Non-invasive assessment of liver fibrosis has become part of routine clinical care for patients with CLD. Accurate serum and imaging methods are now available, along with increased understanding of their limitations which is required for correct interpretation and application. Serum markers are valuable for screening due their ease and cost, whereas imaging-based techniques lend themselves as confirmatory tests. Advances in imaging techniques and the promise of novel markers discovered by ‘omic’ approaches mean the accuracy and clinical utility of NITs is likely to increase further in the future.

Key messages.

• Within the general population, only patients at risk of liver disease should be screened using non-invasive tests (NITs) due to the potential for false positive results.

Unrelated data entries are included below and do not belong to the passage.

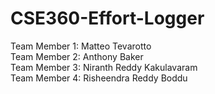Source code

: # CSE360-Effort-Logger

Team Member 1: Matteo Tevarotto  
Team Member 2: Anthony Baker  
Team Member 3: Niranth Reddy Kakulavaram  
Team Member 4: Risheendra Reddy Boddu  
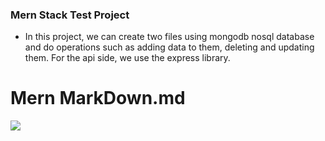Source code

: ### Mern Stack Test Project

- In this project, we can create two files using mongodb nosql database and do operations such as adding data to them, deleting and updating them. For the api side, we use the express library.

# Mern MarkDown.md

![](https://i.morioh.com/67feeaf72f.png)
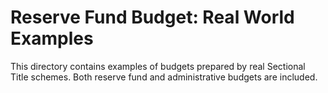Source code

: # Reserve Fund Budget: Real World Examples
This directory contains examples of budgets prepared by real Sectional Title
schemes. Both reserve fund and administrative budgets are included.
 

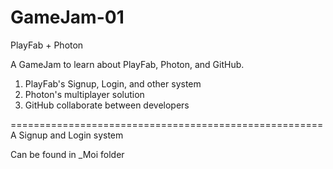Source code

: # GameJam-01
PlayFab + Photon 

A GameJam to learn about PlayFab, Photon, and GitHub.

1. PlayFab's Signup, Login, and other system
2. Photon's multiplayer solution
3. GitHub collaborate between developers

======================================================
A Signup and Login system

Can be found in _Moi folder
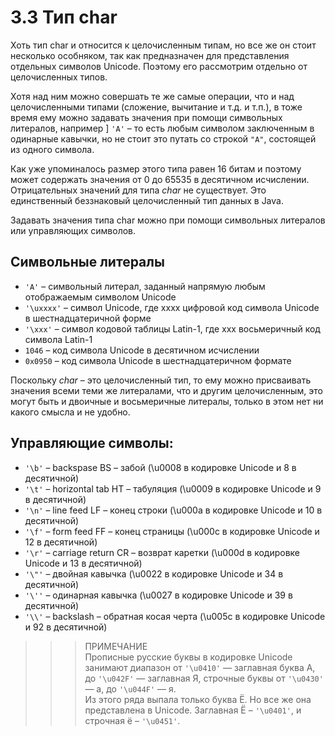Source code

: # 3.3 Тип char

Хоть тип char и относится к целочисленным типам, но все же он стоит несколько особняком, так как предназначен для представления отдельных символов Unicode. Поэтому его рассмотрим отдельно от целочисленных типов.

Хотя над ним можно совершать те же самые операции, что и над целочисленными типами \(сложение, вычитание и т.д. и т.п.\), в тоже время ему можно задавать значения при помощи символьных литералов, например \] `'A'` – то есть любым символом заключенным в одинарные кавычки, но не стоит это путать со строкой `"А"`, состоящей из одного символа.

Как уже упоминалось размер этого типа равен 16 битам и поэтому может содержать значения от 0 до 65535 в десятичном исчислении. Отрицательных значений для типа _char_ не существует. Это единственный беззнаковый целочисленный тип данных в Java.

Задавать значения типа char можно при помощи символьных литералов или управляющих символов.

## Символьные литералы

* `'A'` – символьный литерал, заданный напрямую любым отображаемым символом Unicode
* `'\uxxxx'` – символ Unicode, где xxxx цифровой код символа Unicode в шестнадцатеричной форме
* `'\xxx'` – символ кодовой таблицы Latin-1, где xxx восьмеричный код символа Latin-1
* `1046` – код символа Unicode в десятичном исчислении
* `0x0950` – код символа Unicode в шестнадцатеричном формате

Поскольку _char_ – это целочисленный тип, то ему можно присваивать значения всеми теми же литералами, что и другим целочисленным, это могут быть и двоичные и восьмеричные литералы, только в этом нет ни какого смысла и не удобно.

## Управляющие символы:

* `'\b'` – backspase BS – забой \(\u0008 в кодировке Unicode и 8 в десятичной\)
* `'\t'` – horizontal tab HT – табуляция \(\u0009 в кодировке Unicode и 9 в десятичной\)
* `'\n'` – line feed LF – конец строки \(\u000a в кодировке Unicode и 10 в десятичной\)
* `'\f'` – form feed FF – конец страницы \(\u000с в кодировке Unicode и 12 в десятичной\)
* `'\r'` – carriage return CR – возврат каретки \(\u000d в кодировке Unicode и 13 в десятичной\)
* `'\"'` – двойная кавычка \(\u0022 в кодировке Unicode и 34 в десятичной\)
* `'\''` – одинарная кавычка \(\u0027 в кодировке Unicode и 39 в десятичной\)
* `'\\'` – backslash  – обратная косая черта \(\u005c в кодировке Unicode и 92 в десятичной\)

> > > ПРИМЕЧАНИЕ  
> > > Прописные русские буквы в кодировке Unicode занимают диапазон от `'\u0410'` — заглавная буква А, до `'\u042F'` — заглавная Я, строчные буквы от `'\u0430'` — а, до `'\u044F'` — я.  
> > > Из этого ряда выпала только буква Ё. Но все же она представлена в Unicode. Заглавная Ё – `'\u0401'`, и строчная ё – `'\u0451'`.

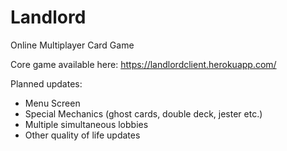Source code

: # Landlord
Online Multiplayer Card Game

Core game available here: https://landlordclient.herokuapp.com/

Planned updates:
 - Menu Screen
 - Special Mechanics (ghost cards, double deck, jester etc.)
 - Multiple simultaneous lobbies
 - Other quality of life updates
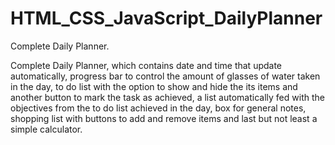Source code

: # HTML_CSS_JavaScript_DailyPlanner
Complete Daily Planner.

Complete Daily Planner, which contains date and time that update automatically, progress bar to control the amount of glasses of water taken in the day, to do list with the option to show and hide the its items and another button to mark the task as achieved, a list automatically fed with the objectives from the to do list achieved in the day, box for general notes, shopping list with buttons to add and remove items and last but not least a simple calculator.
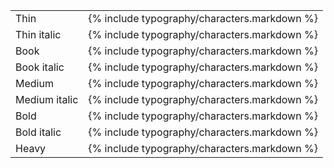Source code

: <table border="0">
<tr><td>Thin</td><td>{% include typography/characters.markdown %}</td></tr>
<tr><td>Thin italic</td><td>{% include typography/characters.markdown %}</td></tr>
<tr><td>Book</td><td>{% include typography/characters.markdown %}</td></tr>
<tr><td>Book italic</td><td>{% include typography/characters.markdown %}</td></tr>
<tr><td>Medium</td><td>{% include typography/characters.markdown %}</td></tr>
<tr><td>Medium italic</td><td>{% include typography/characters.markdown %}</td></tr>
<tr><td>Bold</td><td>{% include typography/characters.markdown %}</td></tr>
<tr><td>Bold italic</td><td>{% include typography/characters.markdown %}</td></tr>
<tr><td>Heavy</td><td>{% include typography/characters.markdown %}</td></tr>
</table>
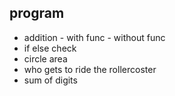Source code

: ## program
- addition - with func - without func
- if else check
- circle area
- who gets to ride the rollercoster
- sum of digits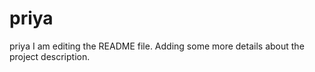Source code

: # priya
priya
I am editing the README file. Adding some more details about the project description.

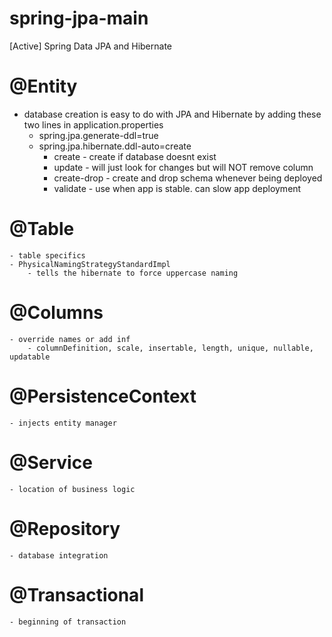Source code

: # spring-jpa-main
[Active] Spring Data JPA and Hibernate


# @Entity
 - database creation is easy to do with JPA and Hibernate by adding these two lines in application.properties
   - spring.jpa.generate-ddl=true
   - spring.jpa.hibernate.ddl-auto=create
     - create - create if database doesnt exist
     - update - will just look for changes but will NOT remove column
     - create-drop - create and drop schema whenever being deployed
     - validate - use when app is stable. can slow app deployment
# @Table
    - table specifics
    - PhysicalNamingStrategyStandardImpl
        - tells the hibernate to force uppercase naming
# @Columns
    - override names or add inf 
        - columnDefinition, scale, insertable, length, unique, nullable, updatable
# @PersistenceContext
    - injects entity manager
# @Service 
    - location of business logic
# @Repository
    - database integration
# @Transactional 
    - beginning of transaction
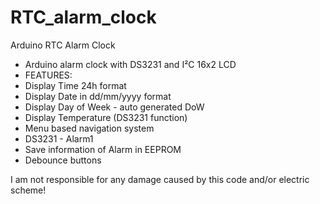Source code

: # RTC_alarm_clock
Arduino RTC Alarm Clock

* Arduino alarm clock with DS3231 and I²C 16x2 LCD  
 * FEATURES:
 * Display Time 24h format
 * Display Date in dd/mm/yyyy format
 * Display Day of Week - auto generated DoW
 * Display Temperature (DS3231 function)
 * Menu based navigation system
 * DS3231 - Alarm1  
 * Save information of Alarm in EEPROM
 * Debounce buttons 
 
 
 I am not responsible for any damage caused by this code and/or electric scheme!
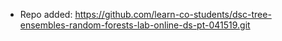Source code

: 
- Repo added: https://github.com/learn-co-students/dsc-tree-ensembles-random-forests-lab-online-ds-pt-041519.git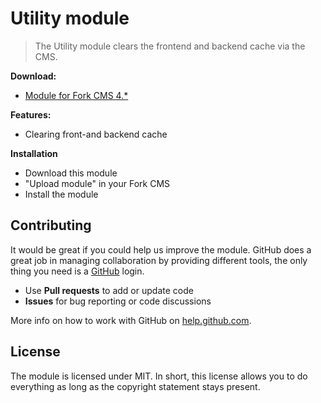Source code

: # Utility module

> The Utility module clears the frontend and backend cache via the CMS.

**Download:**

* [Module for Fork CMS 4.*](https://github.com/jeroendesloovere/fork-cms-module-clearing-cache/archive/master.zip)

**Features:**
* Clearing front-and backend cache

**Installation**

* Download this module
* "Upload module" in your Fork CMS
* Install the module

## Contributing

It would be great if you could help us improve the module. GitHub does a great job in managing collaboration by providing different tools, the only thing you need is a [GitHub](https://github.com/) login.

* Use **Pull requests** to add or update code
* **Issues** for bug reporting or code discussions

More info on how to work with GitHub on [help.github.com](https://help.github.com).

## License

The module is licensed under MIT. In short, this license allows you to do everything as long as the copyright statement stays present.
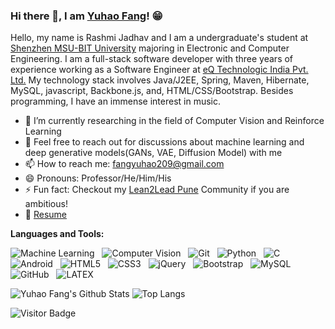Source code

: ### Hi there 👋, I am [Yuhao Fang](https://github.com/Denis-fang/)! 😁
<!--
**rusty-sj/rusty-sj** is a ✨ _special_ ✨ repository because its `README.md` (this file) appears on your GitHub profile.
Here are some ideas to get you started:

- 🔭 I’m currently working on ...
- 🌱 I’m currently learning ...
- 👯 I’m looking to collaborate on ...
- 🤔 I’m looking for help with ...
- 💬 Ask me about ...
- 📫 How to reach me: ...
- 😄 Pronouns: ...
- ⚡ Fun fact: ...
- 🤔 I’m looking for help with Statistics
- 👯 I’m looking to collaborate on ...
-->

Hello, my name is Rashmi Jadhav and I am a undergraduate's student at [Shenzhen MSU-BIT University](https://www.smbu.edu.cn/) majoring in Electronic and Computer Engineering. I am a full-stack software developer with three years of experience working as a Software Engineer at [eQ Technologic India Pvt. Ltd.](https://www.1eq.com/) My technology stack involves Java/J2EE, Spring, Maven, Hibernate, MySQL, javascript, Backbone.js, and, HTML/CSS/Bootstrap. Besides programming, I have an immense interest in music.

- 🔭 I’m currently researching in the field of Computer Vision and Reinforce Learning
- 💬 Feel free to reach out for discussions about machine learning and deep generative models(GANs, VAE, Diffusion Model) with me
- 📫 How to reach me: fangyuhao209@gmail.com
- 😄 Pronouns: Professor/He/Him/His
- ⚡ Fun fact: Checkout my [Lean2Lead Pune](https://www.linkedin.com/in/lean2lead-pune-bbb92a169) Community if you are ambitious!
- 📝 [Resume](https://rusty-sj.github.io/media/Rashmi_Jadhav.pdf)

**Languages and Tools:** 

![Machine Learning](https://img.shields.io/badge/-Machine%20Learning-black?logo=python&style=social)&nbsp;&nbsp;
![Computer Vision](https://img.shields.io/badge/-Computer%20Vision-black?logo=python&style=social)&nbsp;&nbsp;
![Git](https://img.shields.io/badge/-Git-black?logo=git&style=social)&nbsp;&nbsp;
![Python](https://img.shields.io/badge/-Python-black?logo=Python&style=social)&nbsp;&nbsp;
![C](https://img.shields.io/badge/-C-black?logo=c&style=social)&nbsp;&nbsp;
![Android](https://img.shields.io/badge/-Android-black?logo=android&style=social)&nbsp;&nbsp;
![HTML5](https://img.shields.io/badge/-HTML5-black?logo=html5&style=social)&nbsp;&nbsp;
![CSS3](https://img.shields.io/badge/-CSS3-black?logo=css3&style=social)&nbsp;&nbsp;
![jQuery](https://img.shields.io/badge/-jQuery-black?logo=jquery&style=social)&nbsp;&nbsp;
![Bootstrap](https://img.shields.io/badge/-Bootstrap-black?logo=bootstrap&style=social)&nbsp;&nbsp;
![MySQL](https://img.shields.io/badge/-MySQL-black?logo=mysql&style=social)&nbsp;&nbsp;
![GitHub](https://img.shields.io/badge/-GitHub-black?logo=github&style=social)&nbsp;&nbsp;
![LATEX](https://img.shields.io/badge/-LATEX-black?logo=latex&style=social)&nbsp;&nbsp;

![Yuhao Fang's Github Stats](https://github-readme-stats.vercel.app/api?username=Denis-fang&count_private=true&show_icons=true&include_all_commits=true)
![Top Langs](https://github-readme-stats.vercel.app/api/top-langs/?username=Denis-fang&hide=TeX&layout=compact)

![Visitor Badge](https://visitor-badge.laobi.icu/badge?page_id=Denis-fang)


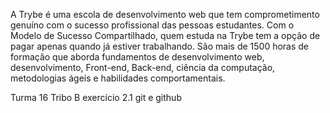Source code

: A Trybe é uma escola de desenvolvimento web que tem comprometimento genuíno com
o sucesso profissional das pessoas estudantes. Com o Modelo de Sucesso
Compartilhado, quem estuda na Trybe tem a opção de pagar apenas quando já estiver
trabalhando.
São mais de 1500 horas de formação que aborda fundamentos de desenvolvimento
web, desenvolvimento, Front-end, Back-end, ciência da computação, metodologias
ágeis e habilidades comportamentais.

Turma 16 Tribo B 
exercício 2.1 git e github
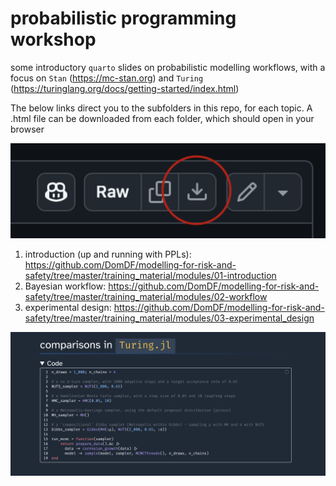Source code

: # probabilistic programming workshop

some introductory `quarto` slides on probabilistic modelling workflows, with a focus on `Stan` (https://mc-stan.org) and `Turing` (https://turinglang.org/docs/getting-started/index.html)

The below links direct you to the subfolders in this repo, for each topic.
A .html file can be downloaded from each folder, which should open in your browser

![navigate to a presentation file, then click here](https://github.com/DomDF/modelling-for-risk-and-safety/blob/master/training_material/figures/save_presentations.png)

 1. introduction (up and running with PPLs): 
    https://github.com/DomDF/modelling-for-risk-and-safety/tree/master/training_material/modules/01-introduction
 2. Bayesian workflow: 
    https://github.com/DomDF/modelling-for-risk-and-safety/tree/master/training_material/modules/02-workflow
 3. experimental design: 
    https://github.com/DomDF/modelling-for-risk-and-safety/tree/master/training_material/modules/03-experimental_design

![example slide](https://github.com/DomDF/modelling-for-risk-and-safety/blob/master/training_material/figures/example_slide.png)
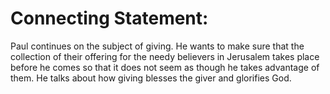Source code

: # Connecting Statement:

Paul continues on the subject of giving. He wants to make sure that the collection of their offering for the needy believers in Jerusalem takes place before he comes so that it does not seem as though he takes advantage of them. He talks about how giving blesses the giver and glorifies God.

• Serum-based tests can reliably exclude advanced fibrosis/cirrhosis and can be integrated into point-of care testing in the community.

• Sonographic elastography techniques are more accurate at diagnosing cirrhosis than serum NITs and can be confirmatory of a high serum test result.

• Using concurrent serum and vibration-controlled transient elastography increases diagnostic accuracy and specificity for determining advanced fibrosis.

• Obesity significantly impacts scan success rate and validity of newer sonographic elastography methods such as point and shear wave elastography.

• Serum and sonographic elastography tests have limited accuracy in monitoring fibrosis change in response to therapy.

• In patients with non-alcoholic fatty liver disease (NAFLD), stable AST-Platelet Ratio Index, Fibrosis Score 4 and NAFLD Fibrosis Scores confirm absence of fibrosis progression, however, score increase is poorly predictive of fibrosis progression.

• MR elastography is currently the most accurate NIT across the spectrum of liver fibrosis and offers promise in the assessment of response to antifibrotic drugs.